Lorenzo confirme : « Il y en avait un dans notre classe. Ce n’était pas partout, mais ça permettait d’aérer un peu. Avec les fenêtres ouvertes et les bouteilles d’eau, on n’a pas trop souffert de la chaleur. »
Même constat pour Perceval, scolarisé en filière générale, qui sort confiant de cette première épreuve. « Ça s’est très bien passé. J’avais révisé tous les sujets possibles et le bonheur faisait partie de ceux que je maîtrisais le mieux. » Là encore, les mesures mises en place ont permis de rendre l’examen plus supportable. « Les épreuves ont lieu le matin, le lycée nous a donné une bouteille d’eau et il y avait un ventilateur dans la salle. »

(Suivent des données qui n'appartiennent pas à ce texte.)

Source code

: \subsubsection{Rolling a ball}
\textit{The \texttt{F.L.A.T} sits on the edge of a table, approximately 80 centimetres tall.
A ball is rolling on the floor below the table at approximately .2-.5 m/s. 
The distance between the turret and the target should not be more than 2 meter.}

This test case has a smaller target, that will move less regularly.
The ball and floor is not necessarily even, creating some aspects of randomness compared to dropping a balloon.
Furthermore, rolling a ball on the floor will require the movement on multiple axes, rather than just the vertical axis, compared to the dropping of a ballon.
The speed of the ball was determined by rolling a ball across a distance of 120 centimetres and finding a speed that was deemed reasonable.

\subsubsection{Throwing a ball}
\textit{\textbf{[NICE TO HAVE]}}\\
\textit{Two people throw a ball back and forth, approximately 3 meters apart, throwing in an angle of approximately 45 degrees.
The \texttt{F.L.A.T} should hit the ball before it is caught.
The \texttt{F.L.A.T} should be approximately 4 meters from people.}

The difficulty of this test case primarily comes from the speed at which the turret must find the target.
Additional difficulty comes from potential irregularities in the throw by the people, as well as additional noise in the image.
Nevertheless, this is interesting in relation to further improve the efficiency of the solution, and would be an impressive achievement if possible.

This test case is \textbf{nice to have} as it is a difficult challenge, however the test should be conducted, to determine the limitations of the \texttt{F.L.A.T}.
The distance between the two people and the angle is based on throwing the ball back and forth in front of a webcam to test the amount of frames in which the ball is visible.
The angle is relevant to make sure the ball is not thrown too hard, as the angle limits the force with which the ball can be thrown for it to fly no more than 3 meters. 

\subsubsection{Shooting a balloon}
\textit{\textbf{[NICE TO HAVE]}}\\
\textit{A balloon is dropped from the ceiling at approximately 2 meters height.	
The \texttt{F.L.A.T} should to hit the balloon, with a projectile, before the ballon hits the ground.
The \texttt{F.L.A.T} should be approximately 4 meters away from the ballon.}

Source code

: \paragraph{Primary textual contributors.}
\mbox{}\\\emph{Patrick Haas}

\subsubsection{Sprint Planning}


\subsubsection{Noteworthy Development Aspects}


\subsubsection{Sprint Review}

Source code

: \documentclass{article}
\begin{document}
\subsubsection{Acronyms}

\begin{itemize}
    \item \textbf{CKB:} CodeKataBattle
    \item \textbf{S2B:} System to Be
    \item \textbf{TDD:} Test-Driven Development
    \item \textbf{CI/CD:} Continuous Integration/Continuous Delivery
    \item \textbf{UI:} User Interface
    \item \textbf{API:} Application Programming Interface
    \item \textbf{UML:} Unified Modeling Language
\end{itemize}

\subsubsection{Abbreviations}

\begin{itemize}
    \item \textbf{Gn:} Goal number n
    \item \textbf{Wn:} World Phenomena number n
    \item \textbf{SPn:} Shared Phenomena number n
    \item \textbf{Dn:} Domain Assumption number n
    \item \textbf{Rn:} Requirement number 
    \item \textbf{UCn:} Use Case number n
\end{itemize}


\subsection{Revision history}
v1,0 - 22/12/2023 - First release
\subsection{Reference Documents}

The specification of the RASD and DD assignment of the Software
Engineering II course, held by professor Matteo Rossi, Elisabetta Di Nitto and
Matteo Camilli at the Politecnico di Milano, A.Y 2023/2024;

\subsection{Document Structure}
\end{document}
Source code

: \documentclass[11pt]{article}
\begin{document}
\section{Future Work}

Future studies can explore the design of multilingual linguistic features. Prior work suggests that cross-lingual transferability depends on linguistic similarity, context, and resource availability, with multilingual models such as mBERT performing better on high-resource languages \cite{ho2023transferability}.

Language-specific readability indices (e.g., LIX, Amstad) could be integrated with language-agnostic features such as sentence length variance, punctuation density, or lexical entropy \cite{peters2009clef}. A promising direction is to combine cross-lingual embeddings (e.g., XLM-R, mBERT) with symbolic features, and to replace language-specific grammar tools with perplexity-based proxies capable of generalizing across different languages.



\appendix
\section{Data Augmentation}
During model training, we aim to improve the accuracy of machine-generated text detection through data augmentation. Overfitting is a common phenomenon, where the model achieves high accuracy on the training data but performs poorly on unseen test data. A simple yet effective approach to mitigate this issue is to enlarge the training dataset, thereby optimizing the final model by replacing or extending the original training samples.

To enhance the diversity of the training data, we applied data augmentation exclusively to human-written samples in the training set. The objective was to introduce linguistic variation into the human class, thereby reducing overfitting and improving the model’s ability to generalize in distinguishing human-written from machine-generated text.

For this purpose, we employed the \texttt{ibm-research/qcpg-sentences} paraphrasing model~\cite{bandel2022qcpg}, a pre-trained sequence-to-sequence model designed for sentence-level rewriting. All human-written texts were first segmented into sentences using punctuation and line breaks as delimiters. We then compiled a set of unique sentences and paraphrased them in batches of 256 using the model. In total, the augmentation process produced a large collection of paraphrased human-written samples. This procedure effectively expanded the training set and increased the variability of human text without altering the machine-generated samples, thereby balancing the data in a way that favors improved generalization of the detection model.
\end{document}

Des salles climatisées à La Merci
À quelques kilomètres de là, au lycée La Merci, les candidats affichaient également des mines détendues à la sortie des salles. « J’étais un peu stressée parce que c’est notre première véritable épreuve du bac », reconnaît Agnès. Habituée à l’exercice grâce aux deux bacs blancs organisés dans l’année, elle a finalement choisi l’explication de texte, portant sur un extrait de Nietzsche consacré à la méthode scientifique. « Ça s’est super bien passé », se réjouit la jeune fille.
Adrastée a, de son côté, opté pour le sujet de dissertation : « Est-ce qu’on peut être heureux si les autres ne le sont pas ? » Une question qui l’a inspirée, même si elle reste prudente. « Je crois que je me suis bien débrouillée… mais c’est de la philo ! »
Pour Amélia, le choix s’est porté sur la dissertation : « Peut-on maîtriser notre parole ? ». « Honnêtement, ça allait, ce n’était pas trop compliqué. J’ai pu placer mes citations et mes exemples. Je pensais aller un peu trop vite, mais finalement ça s’est bien passé. »
À La Merci, la question de la chaleur semble avoir été encore moins problématique grâce à des salles climatisées. « J’étais à côté de la fenêtre et il y avait la clim », souligne Agnès. « On a eu de la chance », résume Amélia.
Cap sur les spécialités
Après cette première étape symbolique du baccalauréat, les candidats peuvent désormais se tourner vers les épreuves de spécialité. Avec, pour beaucoup, le sentiment d’avoir franchi sans encombre le premier grand rendez-vous de la semaine.